**Requirement**
Print, unchanged, the line containing "prime factors \(P\)" along with all lines that follow it to the end of the listing.

**Task input**
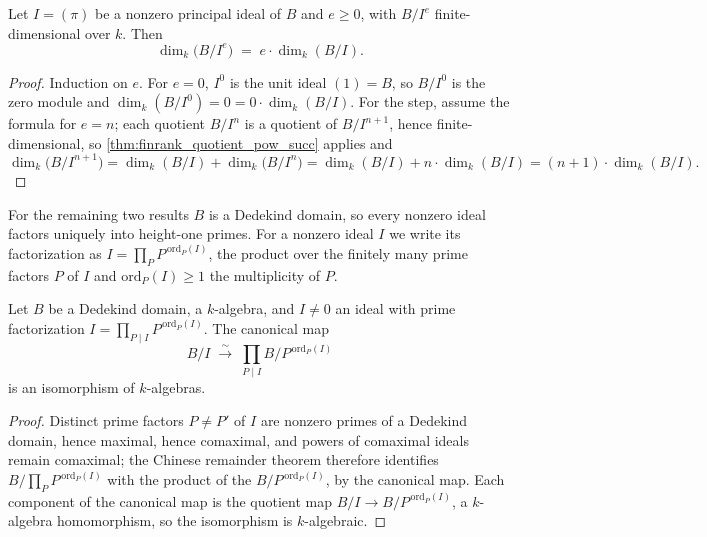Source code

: \begin{theorem}
  \label{thm:finrank_quotient_span_pow}
  \leanok
  Let \(I = (\pi)\) be a nonzero principal ideal of \(B\) and \(e \ge 0\), with \(B/I^e\)
  finite-dimensional over \(k\). Then
  \[
    \dim_k\bigl(B/I^e\bigr) \;=\; e \cdot \dim_k(B/I) .
  \]
\end{theorem}
\begin{proof}
  \leanok
  Induction on \(e\). For \(e = 0\), \(I^0\) is the unit ideal \((1) = B\), so \(B/I^0\) is the
  zero module and \(\dim_k(B/I^0) = 0 = 0 \cdot \dim_k(B/I)\). For the step, assume the formula
  for \(e = n\); each quotient \(B/I^n\) is a quotient of \(B/I^{n+1}\), hence
  finite-dimensional, so \ref{thm:finrank_quotient_pow_succ} applies and
  \[
    \dim_k\bigl(B/I^{n+1}\bigr) = \dim_k(B/I) + \dim_k\bigl(B/I^n\bigr)
      = \dim_k(B/I) + n \cdot \dim_k(B/I) = (n+1) \cdot \dim_k(B/I) .
  \]
\end{proof}

For the remaining two results \(B\) is a Dedekind domain, so every nonzero ideal factors
uniquely into height-one primes. For a nonzero ideal \(I\) we write its factorization as
\(I = \prod_P P^{\,\mathrm{ord}_P(I)}\), the product over the finitely many prime factors \(P\)
of \(I\) and \(\mathrm{ord}_P(I) \ge 1\) the multiplicity of \(P\).

\begin{definition}
  \label{def:quotAlgEquivPiFactors}
  \leanok
  Let \(B\) be a Dedekind domain, a \(k\)-algebra, and \(I \neq 0\) an ideal with prime
  factorization \(I = \prod_{P \mid I} P^{\,\mathrm{ord}_P(I)}\). The canonical map
  \[
    B/I \;\xrightarrow{\ \sim\ }\; \prod_{P \mid I} B/P^{\,\mathrm{ord}_P(I)}
  \]
  is an isomorphism of \(k\)-algebras.
\end{definition}
\begin{proof}
  \leanok
  Distinct prime factors \(P \neq P'\) of \(I\) are nonzero primes of a Dedekind domain,
  hence maximal, hence comaximal, and powers of comaximal ideals remain comaximal; the
  Chinese remainder theorem therefore identifies \(B/\prod_P P^{\,\mathrm{ord}_P(I)}\)
  with the product of the \(B/P^{\,\mathrm{ord}_P(I)}\), by the canonical map. Each
  component of the canonical map is the quotient map
  \(B/I \to B/P^{\,\mathrm{ord}_P(I)}\), a \(k\)-algebra homomorphism, so the
  isomorphism is \(k\)-algebraic.
\end{proof}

**Response for this exercise**
\(I = \prod_P P^{\,\mathrm{ord}_P(I)}\), the product over the finitely many prime factors \(P\)
of \(I\) and \(\mathrm{ord}_P(I) \ge 1\) the multiplicity of \(P\).

\begin{definition}
  \label{def:quotAlgEquivPiFactors}
  \leanok
  Let \(B\) be a Dedekind domain, a \(k\)-algebra, and \(I \neq 0\) an ideal with prime
  factorization \(I = \prod_{P \mid I} P^{\,\mathrm{ord}_P(I)}\). The canonical map
  \[
    B/I \;\xrightarrow{\ \sim\ }\; \prod_{P \mid I} B/P^{\,\mathrm{ord}_P(I)}
  \]
  is an isomorphism of \(k\)-algebras.
\end{definition}
\begin{proof}
  \leanok
  Distinct prime factors \(P \neq P'\) of \(I\) are nonzero primes of a Dedekind domain,
  hence maximal, hence comaximal, and powers of comaximal ideals remain comaximal; the
  Chinese remainder theorem therefore identifies \(B/\prod_P P^{\,\mathrm{ord}_P(I)}\)
  with the product of the \(B/P^{\,\mathrm{ord}_P(I)}\), by the canonical map. Each
  component of the canonical map is the quotient map
  \(B/I \to B/P^{\,\mathrm{ord}_P(I)}\), a \(k\)-algebra homomorphism, so the
  isomorphism is \(k\)-algebraic.
\end{proof}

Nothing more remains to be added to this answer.